What CIBA objects to is not a study, he said, but the application of the idea of risk assessment.
The association has supplied the names of plants and where they are located in the forest, but it has refused to tell how the plants are handled. That puts a damper on the DPR study. In order to calculate pesticide risk, DPR must determine the exposure. And without knowing how plants are handled, DPR can't do that.
Said Nicola, "We believe, and Native people believe, that no level of exposure is acceptable, period."
The killing of native plants that are part of a cultural tradition is another matter of concern to CIBA. "If they are killed and they are plants important for food or basketry, then those plants aren't available for the basket weavers to use or the people to gather."

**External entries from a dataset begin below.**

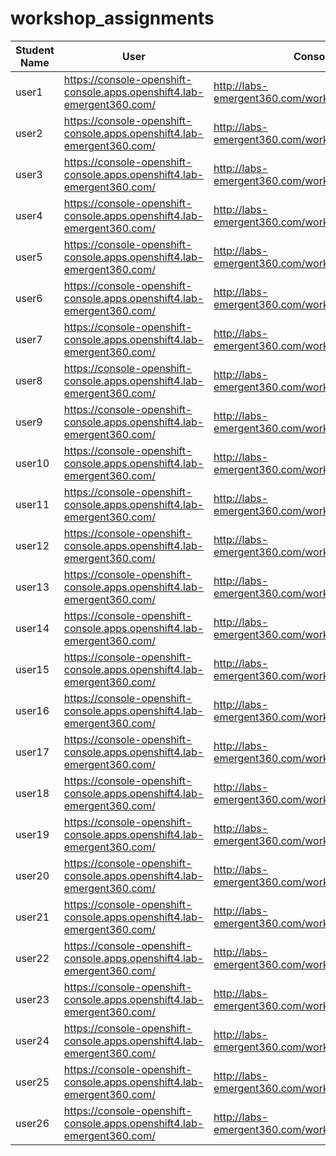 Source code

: # workshop_assignments
Student Name | User | Console Login | Lab Instructions
------------ | ---------------| ---------- | -------------
 | user1 | https://console-openshift-console.apps.openshift4.lab-emergent360.com/ | http://labs-emergent360.com/workshops/openshift_4_101/
 | user2 | https://console-openshift-console.apps.openshift4.lab-emergent360.com/ | http://labs-emergent360.com/workshops/openshift_4_101/
 | user3 | https://console-openshift-console.apps.openshift4.lab-emergent360.com/ | http://labs-emergent360.com/workshops/openshift_4_101/
 | user4 | https://console-openshift-console.apps.openshift4.lab-emergent360.com/ | http://labs-emergent360.com/workshops/openshift_4_101/
 | user5 | https://console-openshift-console.apps.openshift4.lab-emergent360.com/ | http://labs-emergent360.com/workshops/openshift_4_101/
 | user6 | https://console-openshift-console.apps.openshift4.lab-emergent360.com/ | http://labs-emergent360.com/workshops/openshift_4_101/
 | user7 | https://console-openshift-console.apps.openshift4.lab-emergent360.com/ | http://labs-emergent360.com/workshops/openshift_4_101/
 | user8 | https://console-openshift-console.apps.openshift4.lab-emergent360.com/ | http://labs-emergent360.com/workshops/openshift_4_101/
 | user9 | https://console-openshift-console.apps.openshift4.lab-emergent360.com/ | http://labs-emergent360.com/workshops/openshift_4_101/
 | user10 | https://console-openshift-console.apps.openshift4.lab-emergent360.com/ | http://labs-emergent360.com/workshops/openshift_4_101/
 | user11 | https://console-openshift-console.apps.openshift4.lab-emergent360.com/ | http://labs-emergent360.com/workshops/openshift_4_101/
 | user12 | https://console-openshift-console.apps.openshift4.lab-emergent360.com/ | http://labs-emergent360.com/workshops/openshift_4_101/
 | user13 | https://console-openshift-console.apps.openshift4.lab-emergent360.com/ | http://labs-emergent360.com/workshops/openshift_4_101/
 | user14 | https://console-openshift-console.apps.openshift4.lab-emergent360.com/ | http://labs-emergent360.com/workshops/openshift_4_101/
 | user15 | https://console-openshift-console.apps.openshift4.lab-emergent360.com/ | http://labs-emergent360.com/workshops/openshift_4_101/
 | user16 | https://console-openshift-console.apps.openshift4.lab-emergent360.com/ | http://labs-emergent360.com/workshops/openshift_4_101/
 | user17 | https://console-openshift-console.apps.openshift4.lab-emergent360.com/ | http://labs-emergent360.com/workshops/openshift_4_101/
 | user18 | https://console-openshift-console.apps.openshift4.lab-emergent360.com/ | http://labs-emergent360.com/workshops/openshift_4_101/
 | user19 | https://console-openshift-console.apps.openshift4.lab-emergent360.com/ | http://labs-emergent360.com/workshops/openshift_4_101/
 | user20 | https://console-openshift-console.apps.openshift4.lab-emergent360.com/ | http://labs-emergent360.com/workshops/openshift_4_101/
 | user21 | https://console-openshift-console.apps.openshift4.lab-emergent360.com/ | http://labs-emergent360.com/workshops/openshift_4_101/
 | user22 | https://console-openshift-console.apps.openshift4.lab-emergent360.com/ | http://labs-emergent360.com/workshops/openshift_4_101/
 | user23 | https://console-openshift-console.apps.openshift4.lab-emergent360.com/ | http://labs-emergent360.com/workshops/openshift_4_101/
 | user24 | https://console-openshift-console.apps.openshift4.lab-emergent360.com/ | http://labs-emergent360.com/workshops/openshift_4_101/
 | user25 | https://console-openshift-console.apps.openshift4.lab-emergent360.com/ | http://labs-emergent360.com/workshops/openshift_4_101/
 | user26 | https://console-openshift-console.apps.openshift4.lab-emergent360.com/ | http://labs-emergent360.com/workshops/openshift_4_101/
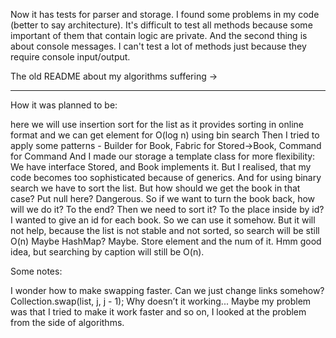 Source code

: Now it has tests for parser and storage. I found some problems in my code (better to say architecture). It's difficult to test all methods 
because some important of them that contain logic are private. And the second thing is about console messages.
I can't test a lot of methods just because they require console input/output.

The old README about my algorithms suffering ->
______

How it was planned to be:

here we will use insertion sort for the list as it provides sorting in online format and we can get element for O(log n) using bin search
Then I tried to apply some patterns - Builder for Book, Fabric for Stored->Book, Command for Command
And I made our storage a template class for more flexibility: We have interface Stored, and Book implements it.
But I realised, that my code becomes too sophisticated because of generics. And for using binary search we have to sort the list. But how should we get the book in that case? Put null here? Dangerous. So if we want to turn the book back, how will we do it? To the end? Then we need to sort it? To the place inside by id? I wanted to give an id for each book. So we can use it somehow. But it will not help, because the list is not stable and not sorted, so search will be still O(n) Maybe HashMap? Maybe. Store element and the num of it. Hmm good idea, but searching by caption will still be O(n).

Some notes:

I wonder how to make swapping faster. Can we just change links somehow?
Collection.swap(list, j, j - 1); Why doesn’t it working...
Maybe my problem was that I tried to make it work faster and so on, I looked at the problem from the side of algorithms.

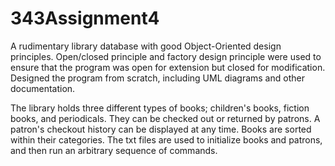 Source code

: # 343Assignment4
A rudimentary library database with good Object-Oriented design principles. Open/closed principle and factory design principle were used to ensure that the program was open for extension but closed for modification. Designed the program from scratch, including UML diagrams and other documentation.

The library holds three different types of books; children's books, fiction books, and periodicals. They can be checked out or returned by patrons. A patron's checkout history can be displayed at any time. Books are sorted within their categories.
The txt files are used to initialize books and patrons, and then run an arbitrary sequence of commands.
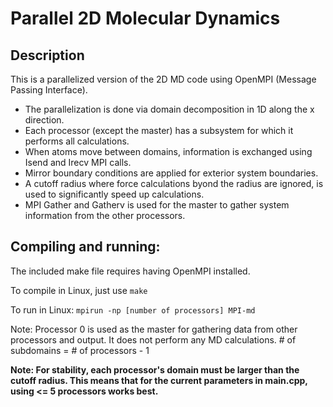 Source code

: # Parallel 2D Molecular Dynamics

## Description
This is a parallelized version of the 2D MD code using OpenMPI (Message Passing Interface).
* The parallelization is done via domain decomposition in 1D along the x direction. 
* Each processor (except the master) has a subsystem for which it performs all calculations. 
* When atoms move between domains, information is exchanged using Isend and Irecv MPI calls. 
* Mirror boundary conditions are applied for exterior system boundaries. 
* A cutoff radius where force calculations byond the radius are ignored, is used to significantly speed up calculations. 
* MPI Gather and Gatherv is used for the master to gather system information from the other processors.

## Compiling and running:

The included make file requires having OpenMPI installed.

To compile in Linux, just use `make`

To run in Linux: `mpirun -np [number of processors] MPI-md` 

Note: Processor 0 is used as the master for gathering data from other processors and output. It does not perform any MD calculations. # of subdomains = # of processors - 1 

**Note: For stability, each processor's domain must be larger than the cutoff radius. This means that for the current parameters in main.cpp, using <= 5 processors works best.**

For Native Californians it is also a matter of "environmental justice." Tribes have relied for hundreds of years on some of these plants. Killing or contaminating the plants threatens the "cultural stability" of the tribes, according to Nicola.
Originally, CIBA asked the National Forest Service to study the effect of pesticides on basket weavers and food gathers. The Forest Service awarded a grant to DPR, whose methods are oriented around risk assessment. CIBA only found out about the contract after it was awarded.
"In our view," said Nicola, "they did not act in good faith." CIBA, he said, should have been involved in the design and planning of the study.
Like many environmental groups, CIBA is taking scientific methodology to task; it believes that many variables are being ignored when pesticides are evaluated for safety by the government.